I have so much passion inside of me,

I feel like if I was a cartoon character it would be exploding out of my eyes & ears

I have so much empathy and love and compassion for humans, especially those suffering & struggling that sometimes I feel like it genuinely hurts my mental heath.


Sometimes I feel like hearts aren’t meant to be as big as mine,

I love and care so very deeply that sometimes, I swear I feel people’s pain for them...

and

the magnitude and depth that I feel things and care for others generates so much confusion in me at times;

I watch how people respond to things.

I listen to what people say.

I evaluate what people do.

and i try to educate myself and understand that privilege is blinding,

& that people don’t know better,

& that life hardens people and it’s not their fault that their guard is up

& that they can’t help it If their life circumstances turned them bitter and mean....

I swear I try so hard to process and comprehend that

but sometimes,

I simply cannot understand.

I cannot process how human beings can treat other human beings so poorly.

It just doesn’t make sense to me and I don’t think it ever will.

I know I’m a dreamer and an idealist and I’d be ignorant to think that if I spread enough love, hate will somehow just disappear but I genuinely cannot help but to try to mitigate hate in any and every way that I can.

Passion, hope, compassion, love, and empathy burn so brightly inside of me,

that I simply can’t not care, I can’t not do anything, I can’t remain silent. I physically cannot.

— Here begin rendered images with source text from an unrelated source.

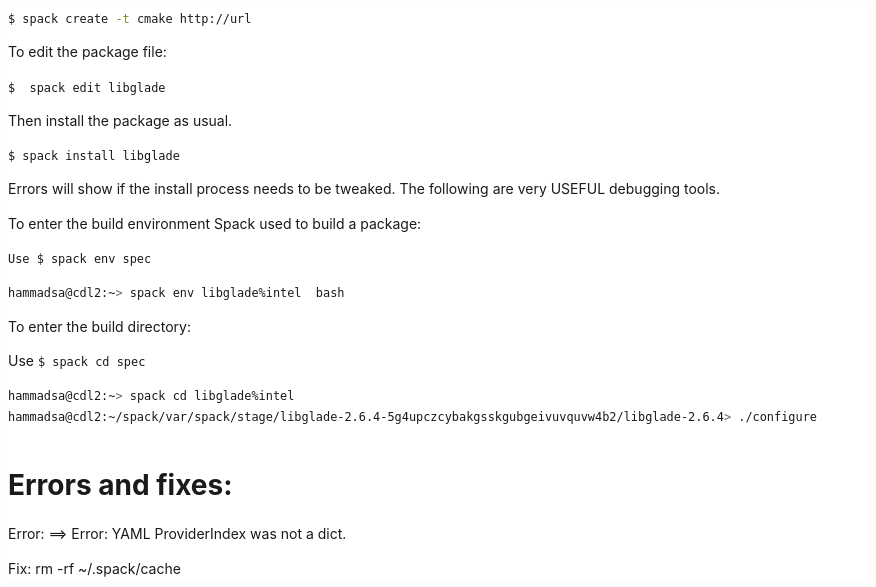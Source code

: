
 ``` bash
$ spack create -t cmake http://url 
```

To edit the package file:

``` bash
$  spack edit libglade
```
Then install the package as usual.

``` bash
$ spack install libglade
```
Errors will show if the install process needs to be tweaked. The following are very USEFUL debugging tools.

To enter the build environment Spack used to build a package:

``` bash
Use $ spack env spec
```
``` bash
hammadsa@cdl2:~> spack env libglade%intel  bash
```

To enter the build directory:

Use ```$ spack cd spec```

``` bash
hammadsa@cdl2:~> spack cd libglade%intel
hammadsa@cdl2:~/spack/var/spack/stage/libglade-2.6.4-5g4upczcybakgsskgubgeivuvquvw4b2/libglade-2.6.4> ./configure
```

# Errors and fixes:

Error: ==> Error: YAML ProviderIndex was not a dict.

Fix: rm -rf ~/.spack/cache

I feel like it’s like such qualities/ characteristics are like a flame inside me that will not stop burning until the flame feels as though it’s warmth and light was spread.

I also care so much, too much.

I want the world to be rainbows and butterflies and sunshine and happiness and I HATE upsetting people.

It hurts me to anger others and I never want to.

Sadly, what I’m coming to find is that when you’re as passionate as I am and you speak up about important matters, you will always anger someone.

well, I’ve known this I guess

but it always hits hard when I realize I’ve angered people and they respond accordingly.

I try not to care and I’m educated enough to understand that it’s not about me but

oh my god, I care so much.

and I really hate that I care and sometimes i pretend I don’t care,

I’m actually so good at pretending that I don’t care but when it comes down to it;

when I lay my head down to sleep at night,

it’s all I can think about.

“I hope they understand what I’m saying” “i hope I didn’t make them feel bad” “I hope I don’t look mean or crazy”

these stupid thoughts intrude on my brain & violate every part of my mind......

And I grow anxious and overwhelmed.

Because then, the above thoughts are countered with thoughts like this; “How could there be such a lack of caring?” “How can human beings be so far removed from the sufferings of other human beings?” “How could I not use my voice to speak up for those less fortunate than me?” “How dare I turn my back on those I vowed to be a voice for?…”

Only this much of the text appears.